New data from The Food Foundation shows that more households with children (in the UK aged 17 and under) are experiencing food insecurity than in the first wave of the pandemic. The situation is set to worsen with the £20 cut in universal credit due at end of September and food prices higher now than at the end of 2020.
Rashford, England footballer and child food poverty campaigner, said: “Whilst we’ve come a long way in the last 20 months, placing the issue of child food poverty at the forefront, devastatingly, the issue is getting worse not better. You can fill 27 Wembley stadiums with the 2.5 million children that are struggling to know where their next meal might be coming from today.

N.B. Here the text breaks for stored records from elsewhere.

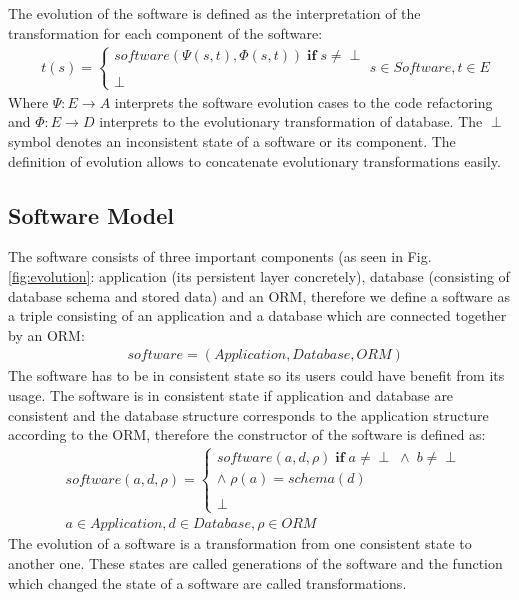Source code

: \documentclass[runningheads]{comsis}
\begin{document}
The evolution of the software is defined as the interpretation of the transformation for each component of the software:
\begin{align}
& t(s) = \begin{cases}
software(\Psi(s, t), \Phi(s,t)) \; \mathbf{if} \; s \neq \perp \\\\
 	\perp
\end{cases}
s \in Software, t \in E \nonumber
\end{align}
Where $\Psi : E \rightarrow A $ interprets the software evolution cases to the code refactoring and $\Phi : E \rightarrow D $ interprets to the evolutionary transformation of database. The $\perp$ symbol denotes an inconsistent state of a software or its component. The definition of evolution allows to concatenate evolutionary transformations easily. 

\subsection{Software Model}
The software consists of three important components (as seen in Fig. \ref{fig:evolution}: application (its persistent layer concretely), database (consisting of database schema and stored data) and an ORM, therefore we define a software as a triple consisting of an application and a database which are connected together by an ORM:
\begin{align}
& software = ( Application, Database, ORM )
\end{align}
The software has to be in consistent state so its users could have benefit from its usage. The software is in consistent state if application and database are consistent and the database structure corresponds to the application structure according to the ORM, therefore the constructor of the software is defined as:
\begin{align}
& software(a, d, \rho) = \begin{cases}
 software(a, d, \rho) \; \textbf{if} \; a \neq \perp \; \wedge \; b \neq \perp \\ \wedge \; \rho(a) = schema(d) 
 \\\\
 \perp
 \end{cases}\\
& a \in Application, d \in Database, \rho \in ORM \nonumber
\end{align}
The evolution of a software is a transformation from one consistent state to another one. These states are called generations of the software and the function which changed the state of a software are called transformations. 
\end{document}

“What is it going to take for these children to be prioritised? Instead of removing support through social security, we should be focusing efforts on developing a sustainable long-term roadmap out of this child hunger pandemic.
“It will take many of us to stand together on this, and show we care about reaching those most in need in our communities.”
The three recommendations from the National Food Strategy, include:
- Expand Free School Meal eligibility to all children aged 7-18 in all households earning £20,000 or less after benefits, and to children that are undocumented or living in households with the NRPF immigration condition.
- Provide long-term funding for the Holiday Activities and Food Programme, increasing eligibility in line with Free School Meal expansion.
- Expand Healthy Start eligibility to all households earning £20,000 or less after benefits with pregnant women or children under five and invest in a communications campaign to increase awareness and uptake of the scheme.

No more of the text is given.